Open Problem: Tight Bounds for Kernelized Multi-Armed Bandits with Bernoulli Rewards
Marco Mussi, Simone Drago, Alberto Maria Metelli
TL;DR
The paper tackles the absence of tight theoretical guarantees for kernelized bandits with Bernoulli rewards within the RKHS framework, where $f:\mathcal{X} \rightarrow [0,1]$ and $f \in \mathcal{H}_{k}$ with $\|f\|_{\mathcal{H}_{k}} \le B$. It surveys results for subgaussian noise and Bernoulli multi-armed bandits and clarifies that the kernelized Bernoulli case remains open.
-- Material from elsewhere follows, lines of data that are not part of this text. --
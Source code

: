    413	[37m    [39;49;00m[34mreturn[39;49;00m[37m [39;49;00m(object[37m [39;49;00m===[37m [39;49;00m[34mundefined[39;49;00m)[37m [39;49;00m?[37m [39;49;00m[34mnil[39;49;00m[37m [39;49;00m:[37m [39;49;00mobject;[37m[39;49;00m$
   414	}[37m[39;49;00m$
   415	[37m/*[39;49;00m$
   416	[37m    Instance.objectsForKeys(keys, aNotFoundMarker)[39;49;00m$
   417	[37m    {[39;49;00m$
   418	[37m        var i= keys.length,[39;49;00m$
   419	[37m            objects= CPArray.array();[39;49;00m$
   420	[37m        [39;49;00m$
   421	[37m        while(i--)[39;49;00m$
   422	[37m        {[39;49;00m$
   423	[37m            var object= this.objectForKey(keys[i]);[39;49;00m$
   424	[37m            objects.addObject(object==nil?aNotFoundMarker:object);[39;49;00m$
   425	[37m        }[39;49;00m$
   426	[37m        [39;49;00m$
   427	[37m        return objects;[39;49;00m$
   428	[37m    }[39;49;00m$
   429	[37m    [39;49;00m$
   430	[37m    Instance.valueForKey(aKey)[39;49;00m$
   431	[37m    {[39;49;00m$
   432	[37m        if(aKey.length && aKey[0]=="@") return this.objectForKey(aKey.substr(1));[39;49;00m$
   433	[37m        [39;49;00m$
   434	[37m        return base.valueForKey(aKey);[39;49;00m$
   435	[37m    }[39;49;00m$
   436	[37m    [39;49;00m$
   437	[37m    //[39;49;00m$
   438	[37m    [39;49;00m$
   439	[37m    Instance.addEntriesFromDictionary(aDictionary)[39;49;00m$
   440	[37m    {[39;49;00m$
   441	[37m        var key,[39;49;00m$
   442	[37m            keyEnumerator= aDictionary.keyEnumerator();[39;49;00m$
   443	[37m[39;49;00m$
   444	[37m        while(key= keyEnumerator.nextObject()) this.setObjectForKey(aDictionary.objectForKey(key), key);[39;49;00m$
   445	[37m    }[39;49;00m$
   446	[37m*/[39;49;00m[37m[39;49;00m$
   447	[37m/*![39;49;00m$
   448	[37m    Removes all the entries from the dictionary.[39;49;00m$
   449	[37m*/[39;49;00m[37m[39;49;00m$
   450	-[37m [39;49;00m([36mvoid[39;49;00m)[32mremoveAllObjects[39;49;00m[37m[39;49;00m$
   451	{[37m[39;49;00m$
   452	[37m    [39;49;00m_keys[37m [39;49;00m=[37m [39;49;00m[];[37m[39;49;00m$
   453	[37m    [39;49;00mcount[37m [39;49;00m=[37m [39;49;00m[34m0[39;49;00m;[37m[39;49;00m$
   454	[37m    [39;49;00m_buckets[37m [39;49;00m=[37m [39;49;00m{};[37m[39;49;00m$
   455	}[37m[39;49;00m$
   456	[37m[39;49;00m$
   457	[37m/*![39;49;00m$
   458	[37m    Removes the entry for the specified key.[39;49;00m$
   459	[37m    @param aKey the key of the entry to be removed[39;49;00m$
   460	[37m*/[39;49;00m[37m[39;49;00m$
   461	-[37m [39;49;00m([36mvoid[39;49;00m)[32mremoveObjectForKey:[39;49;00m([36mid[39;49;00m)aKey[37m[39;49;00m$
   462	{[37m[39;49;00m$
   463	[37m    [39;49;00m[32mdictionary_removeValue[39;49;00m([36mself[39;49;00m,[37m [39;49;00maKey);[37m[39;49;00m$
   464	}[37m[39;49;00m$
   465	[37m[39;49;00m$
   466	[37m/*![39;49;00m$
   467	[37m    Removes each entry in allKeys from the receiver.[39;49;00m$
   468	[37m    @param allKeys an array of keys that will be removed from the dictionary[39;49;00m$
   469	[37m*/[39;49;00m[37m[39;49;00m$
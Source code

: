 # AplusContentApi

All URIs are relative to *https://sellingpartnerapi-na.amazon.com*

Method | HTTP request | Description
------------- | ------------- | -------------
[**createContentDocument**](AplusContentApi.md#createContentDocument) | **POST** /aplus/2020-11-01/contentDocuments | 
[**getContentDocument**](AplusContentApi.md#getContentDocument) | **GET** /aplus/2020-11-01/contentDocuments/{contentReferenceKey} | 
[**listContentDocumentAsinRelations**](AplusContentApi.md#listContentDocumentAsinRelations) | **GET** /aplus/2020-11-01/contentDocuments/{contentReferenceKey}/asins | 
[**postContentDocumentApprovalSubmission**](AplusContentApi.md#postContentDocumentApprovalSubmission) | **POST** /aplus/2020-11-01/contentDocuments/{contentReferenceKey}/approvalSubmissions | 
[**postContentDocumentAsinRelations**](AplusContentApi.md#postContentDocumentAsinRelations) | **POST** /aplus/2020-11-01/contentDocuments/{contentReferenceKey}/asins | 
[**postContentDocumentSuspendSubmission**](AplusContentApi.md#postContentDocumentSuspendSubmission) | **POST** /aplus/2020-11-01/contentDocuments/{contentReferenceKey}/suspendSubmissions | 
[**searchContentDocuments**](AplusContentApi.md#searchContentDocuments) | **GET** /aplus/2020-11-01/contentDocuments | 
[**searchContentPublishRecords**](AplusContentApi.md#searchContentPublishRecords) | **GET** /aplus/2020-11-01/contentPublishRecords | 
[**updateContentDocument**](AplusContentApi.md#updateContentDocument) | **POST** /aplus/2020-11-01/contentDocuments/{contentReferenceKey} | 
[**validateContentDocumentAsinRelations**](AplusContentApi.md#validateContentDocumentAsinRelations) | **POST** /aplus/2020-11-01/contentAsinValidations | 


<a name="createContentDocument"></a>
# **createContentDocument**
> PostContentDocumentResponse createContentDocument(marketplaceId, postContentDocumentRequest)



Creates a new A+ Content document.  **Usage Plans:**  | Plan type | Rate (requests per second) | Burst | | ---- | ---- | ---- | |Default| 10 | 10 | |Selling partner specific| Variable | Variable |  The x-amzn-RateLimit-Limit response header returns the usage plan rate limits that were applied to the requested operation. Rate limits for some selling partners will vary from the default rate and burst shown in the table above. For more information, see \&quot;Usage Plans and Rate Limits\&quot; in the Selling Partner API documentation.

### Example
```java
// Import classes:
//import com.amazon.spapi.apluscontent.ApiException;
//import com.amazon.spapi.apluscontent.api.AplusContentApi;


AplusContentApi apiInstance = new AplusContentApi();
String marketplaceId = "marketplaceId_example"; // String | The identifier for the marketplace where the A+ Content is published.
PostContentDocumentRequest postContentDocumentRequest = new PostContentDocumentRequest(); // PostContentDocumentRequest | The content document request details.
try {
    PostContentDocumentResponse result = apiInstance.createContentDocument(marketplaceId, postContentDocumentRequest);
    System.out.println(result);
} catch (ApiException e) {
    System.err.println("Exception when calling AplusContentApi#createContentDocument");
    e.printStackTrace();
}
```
It articulates three open problems—Estimation, Concentration, and Regret Minimization—and discusses challenges around Bayesian updates (e.g., GP-based or Beta-process approaches), concentration inequalities, and instance-dependent regret, connecting to KL-based bounds such as KL-UCB. By mapping the landscape and proposing concrete research directions, the work aims to guide theory and practice for kernelized binary feedback.
Abstract
We consider Kernelized Bandits (KBs) to optimize a function $f : \mathcal{X} \rightarrow [0,1]$ belonging to the Reproducing Kernel Hilbert Space (RKHS) $\mathcal{H}_k$. Mainstream works on kernelized bandits focus on a subgaussian noise model in which observations of the form $f(\mathbf{x}_t)+ε_t$, being $ε_t$ a subgaussian noise, are available (Chowdhury and Gopalan, 2017). Differently, we focus on the case in which we observe realizations $y_t \sim \text{Ber}(f(\mathbf{x}_t))$ sampled from a Bernoulli distribution with parameter $f(\mathbf{x}_t)$. While the Bernoulli model has been investigated successfully in multi-armed bandits (Garivier and Cappé, 2011), logistic bandits (Faury et al., 2022), bandits in metric spaces (Magureanu et al., 2014), it remains an open question whether tight results can be obtained for KBs. This paper aims to draw the attention of the online learning community to this open problem.